Open Graph, soigner l’aperçu de vos liens partagés
David TouzetMise à jour le 4 août 202611 min de lectureVous collez le lien de votre site dans un message, et il sort sans image, avec un titre qui ne veut rien dire. Ce n’est pas la plateforme qui a mal travaillé. C’est votre page qui ne lui a rien dit. L’Open Graph, un protocole vieux de 15 ans, décide de tout ça, et il se règle une bonne fois pour toutes. Voici le guide complet.
- Étape 1 · Ce qui se passe vraiment quand vous collez un lien
- Étape 2 · Posez les 4 balises indispensables
- Étape 3 · Réglez l’image au bon format
- Étape 4 · Déclarez les dimensions réelles de l’image
- Étape 5 · Comprenez le cache, ou vos corrections resteront invisibles
- Étape 6 · Vérifiez avec les bons outils
- Étape 7 · Les cas particuliers par plateforme
- Étape 8 · Ce que cela change vraiment pour votre visibilité
Ce qui se passe vraiment quand vous collez un lien
On commence par le mécanisme, parce qu’il explique tous les ratés qui suivent.

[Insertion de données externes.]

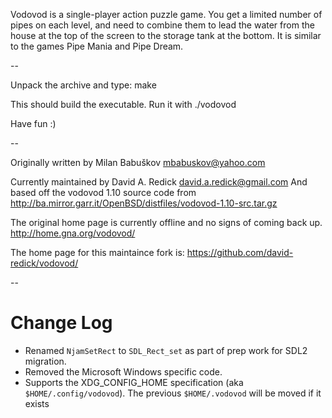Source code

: Vodovod is a single-player action puzzle game. You get a limited number of pipes on each level, 
and need to combine them to lead the water from the house at the top of the screen to the
storage tank at the bottom. It is similar to the games Pipe Mania and Pipe Dream.

--

Unpack the archive and type: make

This should build the executable. Run it with ./vodovod

Have fun :)

--

Originally written by Milan Babuškov <mbabuskov@yahoo.com>

Currently maintained by David A. Redick <david.a.redick@gmail.com>
And based off the vodovod 1.10 source code from
http://ba.mirror.garr.it/OpenBSD/distfiles/vodovod-1.10-src.tar.gz

The original home page is currently offline and no signs of coming back up.
http://home.gna.org/vodovod/

The home page for this maintaince fork is:
https://github.com/david-redick/vodovod/

--

# Change Log

* Renamed `NjamSetRect` to `SDL_Rect_set` as part of prep work for SDL2 migration.
* Removed the Microsoft Windows specific code.
* Supports the XDG_CONFIG_HOME specification (aka `$HOME/.config/vodovod`).  The previous `$HOME/.vodovod` will be moved if it exists
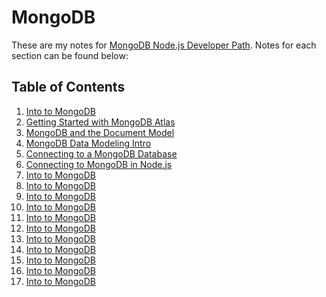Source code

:# MongoDB

These are my notes for [MongoDB Node.js Developer Path](https://learn.mongodb.com/learning-paths/mongodb-nodejs-developer-path). Notes for each section can be found below:

## Table of Contents

1. [Into to MongoDB](sections/section-01.md)
2. [Getting Started with MongoDB Atlas]()
3. [MongoDB and the Document Model]()
4. [MongoDB Data Modeling Intro]()
5. [Connecting to a MongoDB Database]()
6. [Connecting to MongoDB in Node.js]()
7. [Into to MongoDB]()
8. [Into to MongoDB]()
9. [Into to MongoDB]()
10. [Into to MongoDB]()
11. [Into to MongoDB]()
12. [Into to MongoDB]()
13. [Into to MongoDB]()
14. [Into to MongoDB]()
15. [Into to MongoDB]()
16. [Into to MongoDB]()
17. [Into to MongoDB]()
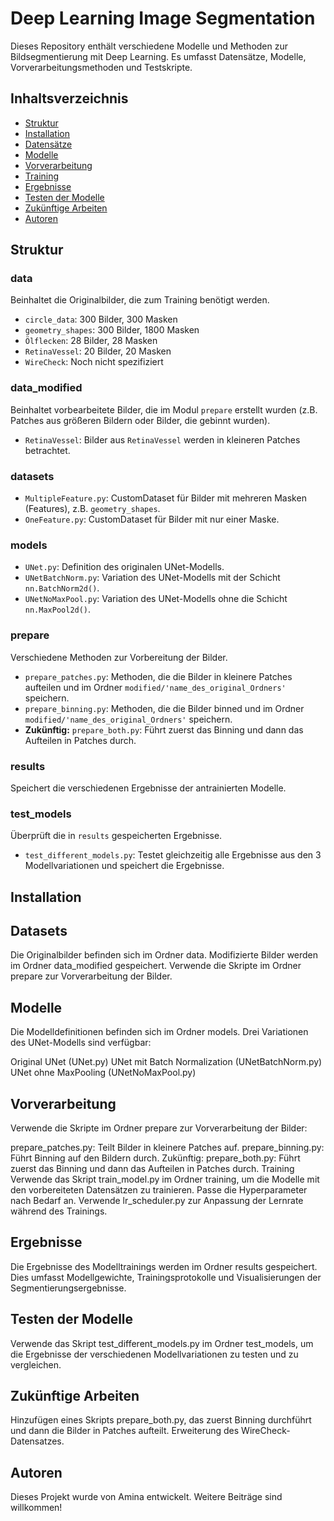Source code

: # Deep Learning Image Segmentation

Dieses Repository enthält verschiedene Modelle und Methoden zur Bildsegmentierung mit Deep Learning. Es umfasst Datensätze, Modelle, Vorverarbeitungsmethoden und Testskripte.

## Inhaltsverzeichnis
- [Struktur](#struktur)
- [Installation](#installation)
- [Datensätze](#datensätze)
- [Modelle](#modelle)
- [Vorverarbeitung](#vorverarbeitung)
- [Training](#training)
- [Ergebnisse](#ergebnisse)
- [Testen der Modelle](#testen-der-modelle)
- [Zukünftige Arbeiten](#zukünftige-arbeiten)
- [Autoren](#autoren)

## Struktur

### data
Beinhaltet die Originalbilder, die zum Training benötigt werden.
- `circle_data`: 300 Bilder, 300 Masken
- `geometry_shapes`: 300 Bilder, 1800 Masken
- `Ölflecken`: 28 Bilder, 28 Masken
- `RetinaVessel`: 20 Bilder, 20 Masken
- `WireCheck`: Noch nicht spezifiziert

### data_modified
Beinhaltet vorbearbeitete Bilder, die im Modul `prepare` erstellt wurden (z.B. Patches aus größeren Bildern oder Bilder, die gebinnt wurden).
- `RetinaVessel`: Bilder aus `RetinaVessel` werden in kleineren Patches betrachtet.

### datasets
- `MultipleFeature.py`: CustomDataset für Bilder mit mehreren Masken (Features), z.B. `geometry_shapes`.
- `OneFeature.py`: CustomDataset für Bilder mit nur einer Maske.

### models
- `UNet.py`: Definition des originalen UNet-Modells.
- `UNetBatchNorm.py`: Variation des UNet-Modells mit der Schicht `nn.BatchNorm2d()`.
- `UNetNoMaxPool.py`: Variation des UNet-Modells ohne die Schicht `nn.MaxPool2d()`.

### prepare
Verschiedene Methoden zur Vorbereitung der Bilder.
- `prepare_patches.py`: Methoden, die die Bilder in kleinere Patches aufteilen und im Ordner `modified/'name_des_original_Ordners'` speichern.
- `prepare_binning.py`: Methoden, die die Bilder binned und im Ordner `modified/'name_des_original_Ordners'` speichern.
- **Zukünftig:** `prepare_both.py`: Führt zuerst das Binning und dann das Aufteilen in Patches durch.

### results
Speichert die verschiedenen Ergebnisse der antrainierten Modelle.

### test_models
Überprüft die in `results` gespeicherten Ergebnisse.
- `test_different_models.py`: Testet gleichzeitig alle Ergebnisse aus den 3 Modellvariationen und speichert die Ergebnisse.

## Installation

## Datasets
Die Originalbilder befinden sich im Ordner data. Modifizierte Bilder werden im Ordner data_modified gespeichert. Verwende die Skripte im Ordner prepare zur Vorverarbeitung der Bilder.

## Modelle
Die Modelldefinitionen befinden sich im Ordner models. Drei Variationen des UNet-Modells sind verfügbar:

Original UNet (UNet.py)
UNet mit Batch Normalization (UNetBatchNorm.py)
UNet ohne MaxPooling (UNetNoMaxPool.py)

## Vorverarbeitung
Verwende die Skripte im Ordner prepare zur Vorverarbeitung der Bilder:

prepare_patches.py: Teilt Bilder in kleinere Patches auf.
prepare_binning.py: Führt Binning auf den Bildern durch.
Zukünftig: prepare_both.py: Führt zuerst das Binning und dann das Aufteilen in Patches durch.
Training
Verwende das Skript train_model.py im Ordner training, um die Modelle mit den vorbereiteten Datensätzen zu trainieren. Passe die Hyperparameter nach Bedarf an. Verwende lr_scheduler.py zur Anpassung der Lernrate während des Trainings.

## Ergebnisse
Die Ergebnisse des Modelltrainings werden im Ordner results gespeichert. Dies umfasst Modellgewichte, Trainingsprotokolle und Visualisierungen der Segmentierungsergebnisse.

## Testen der Modelle
Verwende das Skript test_different_models.py im Ordner test_models, um die Ergebnisse der verschiedenen Modellvariationen zu testen und zu vergleichen.

## Zukünftige Arbeiten
Hinzufügen eines Skripts prepare_both.py, das zuerst Binning durchführt und dann die Bilder in Patches aufteilt.
Erweiterung des WireCheck-Datensatzes.
## Autoren
Dieses Projekt wurde von Amina entwickelt. Weitere Beiträge sind willkommen!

Quand vous collez une adresse dans un message ou une publication, la plateforme ne devine rien du tout. Elle envoie un robot sur votre page, lit l’en-tête du document, y cherche des instructions, et fabrique l’aperçu avec ce qu’elle trouve. Si elle ne trouve rien, elle prend ce qui traîne.
Ces instructions s’appellent le protocole Open Graph. Facebook l’a créé en 2010 pour standardiser ces aperçus, et presque toutes les plateformes l’ont adopté depuis, y compris celles qui n’ont rien à voir avec Facebook. LinkedIn, WhatsApp, Slack, Discord, les messageries de téléphone, toutes lisent les mêmes balises.
Retenez ça, ça change tout. C’est vous qui décidez de ce qui s’affiche, pas la plateforme. Si votre lien ressort moche, c’est que votre page s’est tue, et le robot s’est débrouillé avec les moyens du bord, en général la première image venue et le titre de l’onglet.
Une conséquence pratique. Ces réglages se posent page par page. Votre page d’accueil et un article de votre blog ne doivent pas afficher la même chose.
Posez les 4 balises indispensables
Elles vivent dans l’en-tête de la page, la zone que le visiteur ne voit jamais. 4 suffisent pour que l’aperçu fonctionne. On ne va pas y passer 3 plombes.
- Le titre. Celui qui s’affichera en gras dans l’aperçu. Il n’est pas obligé d’être identique au titre de votre page, et c’est même souvent mieux qu’il soit plus court et plus direct.
- Le type. Ce que représente la page.
websitepour une page ordinaire,articlepour un billet de blog. Cela paraît anecdotique, mais certaines plateformes s’en servent pour choisir la mise en forme. - L’image. L’adresse complète du visuel à afficher. C’est le point qui rate le plus souvent, et il a droit à l’étape suivante.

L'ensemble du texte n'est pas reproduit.